Decryption is just **unscrambling using the secret key** and **letting Hamming code fix tiny errors** to get back the original message safely.



In [8]:
# Demo

# keep error budget small for Hamming(7,4)
pk, sk = keygen(n,w,rng)
print("Public key (h, s):\n h =", pk[0], "\n s =", pk[1])
print("Secret key (x, y):\n x =", sk[0], "\n y =", sk[1])

# 4-bit message, e.g., 1011
m = np.array([1, 0, 1, 1], dtype=int)
print("\nPlain message m (4 bits):", m)

u,v= encrypt(m, pk, rng, n, wr1, wr2, we1, we2=we2) 
print("\nCiphertext (u, v):\n u =", u, "\n v =", v)

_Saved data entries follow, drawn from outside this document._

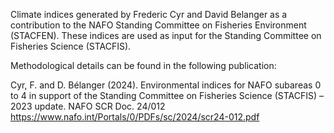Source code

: Climate indices generated by Frederic Cyr and David Belanger as a contribution to the NAFO Standing Committee on Fisheries Environment (STACFEN).
These indices are used as input for the Standing Committee on Fisheries Science (STACFIS). 

Methodological details can be found in the following publication:

Cyr, F. and D. Bélanger (2024). Environmental indices for NAFO subareas 0 to 4 in support of the Standing Committee on Fisheries Science (STACFIS) – 2023 update. NAFO SCR Doc. 24/012
https://www.nafo.int/Portals/0/PDFs/sc/2024/scr24-012.pdf

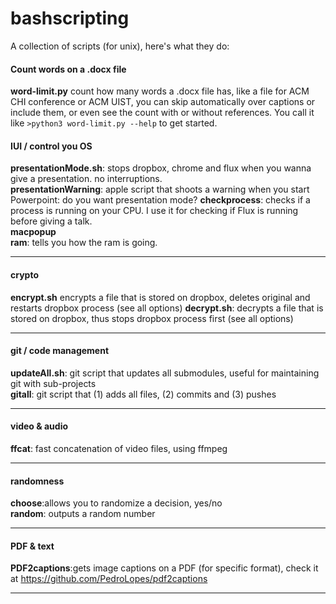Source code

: bashscripting
=============

A collection of scripts (for unix), here's what they do:

#### Count words on a .docx file
**word-limit.py** count how many words a .docx file has, like a file for ACM CHI conference or ACM UIST, you can skip automatically over captions or include them, or even see the count with or without references. You call it like ``>python3 word-limit.py --help`` to get started.

#### IUI / control you OS
**presentationMode.sh**: stops dropbox, chrome and flux when you wanna give a presentation. no interruptions.   
**presentationWarning**: apple script that shoots a warning when you start Powerpoint: do you want presentation mode?
**checkprocess**: checks if a process is running on your CPU. I use it for checking if Flux is running before giving a talk.  
**macpopup**	  
**ram**: tells you how the ram is going.  
* * *
#### crypto
**encrypt.sh**	encrypts a file that is stored on dropbox, deletes original and restarts dropbox process  (see all options)
**decrypt.sh**: decrypts a file that is stored on dropbox, thus stops dropbox process first (see all options)
* * *
#### git / code management
**updateAll.sh**:	git script that updates all submodules, useful for maintaining git with sub-projects  
**gitall**: git script that (1) adds all files, (2) commits and (3) pushes  
* * *
#### video & audio
**ffcat**: fast concatenation of video files, using ffmpeg
* * *
#### randomness
**choose**:allows you to randomize a decision, yes/no  
**random**: outputs a random number  
* * *
#### PDF & text
**PDF2captions**:gets image captions on a PDF (for specific format), check it at https://github.com/PedroLopes/pdf2captions
* * *



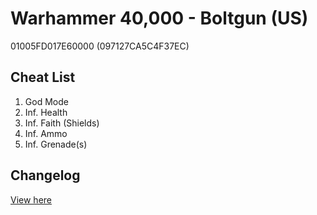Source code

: # Warhammer 40,000 -  Boltgun (US)
01005FD017E60000 (097127CA5C4F37EC)

## Cheat List
1. God Mode
1. Inf. Health
1. Inf. Faith (Shields)
1. Inf. Ammo
1. Inf. Grenade(s)

## Changelog
[View here](./CHANGELOG.md)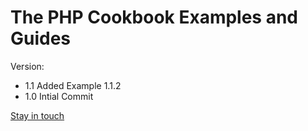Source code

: # The PHP Cookbook Examples and Guides


Version: 
- 1.1 Added Example 1.1.2
- 1.0 Intial Commit

[Stay in touch](www.starsmedia.com)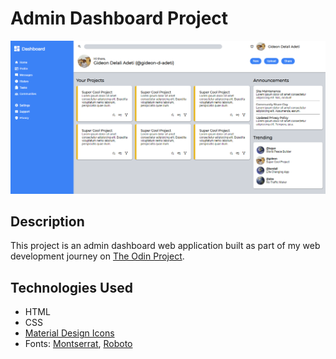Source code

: # Admin Dashboard Project

![Admin Dashboard Preview](/images/screenshot.png)

## Description

This project is an admin dashboard web application built as part of my web development journey on [The Odin Project](https://www.theodinproject.com/).

## Technologies Used

- HTML
- CSS
- [Material Design Icons](https://materialdesignicons.com/)
- Fonts: [Montserrat](https://fonts.google.com/specimen/Montserrat), [Roboto](https://fonts.google.com/specimen/Roboto)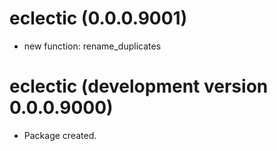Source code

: # eclectic (0.0.0.9001)

* new function: rename_duplicates

# eclectic (development version 0.0.0.9000)

* Package created.
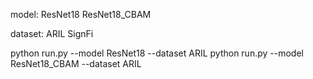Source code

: model:
ResNet18
ResNet18_CBAM

dataset:
ARIL
SignFi

python run.py --model ResNet18 --dataset ARIL
python run.py --model ResNet18_CBAM --dataset ARIL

m_hat, t, c_hat = decrypt((u, v),sk)
print("\nDecryption intermediate t = v + u·y:", t)
print("Corrected codeword from decoder:", c_hat)
print("Recovered message m_hat:", m_hat)

ok = np.array_equal(m, m_hat)
print("\nSUCCESS:", ok)



Public key (h, s):
 h = [0 1 1 0 0 0 1] 
 s = [1 0 1 0 1 0 1]
Secret key (x, y):
 x = [0 0 1 0 0 0 0] 
 y = [0 0 0 0 0 1 0]

Plain message m (4 bits): [1 0 1 1]

Ciphertext (u, v):
 u = [0 0 0 0 1 0 0] 
 v = [0 1 1 0 0 1 1]

Decryption intermediate t = v + u·y: [0 1 0 0 0 1 1]
Corrected codeword from decoder: [0 1 1 0 0 1 1]
Recovered message m_hat: [1 0 1 1]

SUCCESS: True


### Final Notes

- This **educational HQC** mirrors the real HQC flow: **KeyGen → Encrypt → Decrypt**.  
- **We use Hamming(7,4)** so we can see **every bit** and understand how the error-correcting step works.  
- In real HQC, parameters are **much larger** and use BCH codes instead of Hamming.  
- Try running the notebook, changing the 4-bit message, and watch how the intermediate vector `t` and the corrected codeword `c_hat` behave.  
- You can also experiment with different secret keys or random vectors to see the effect on the ciphertext.  
- This notebook is meant for learning and visualization; it is **not secure for real encryption**.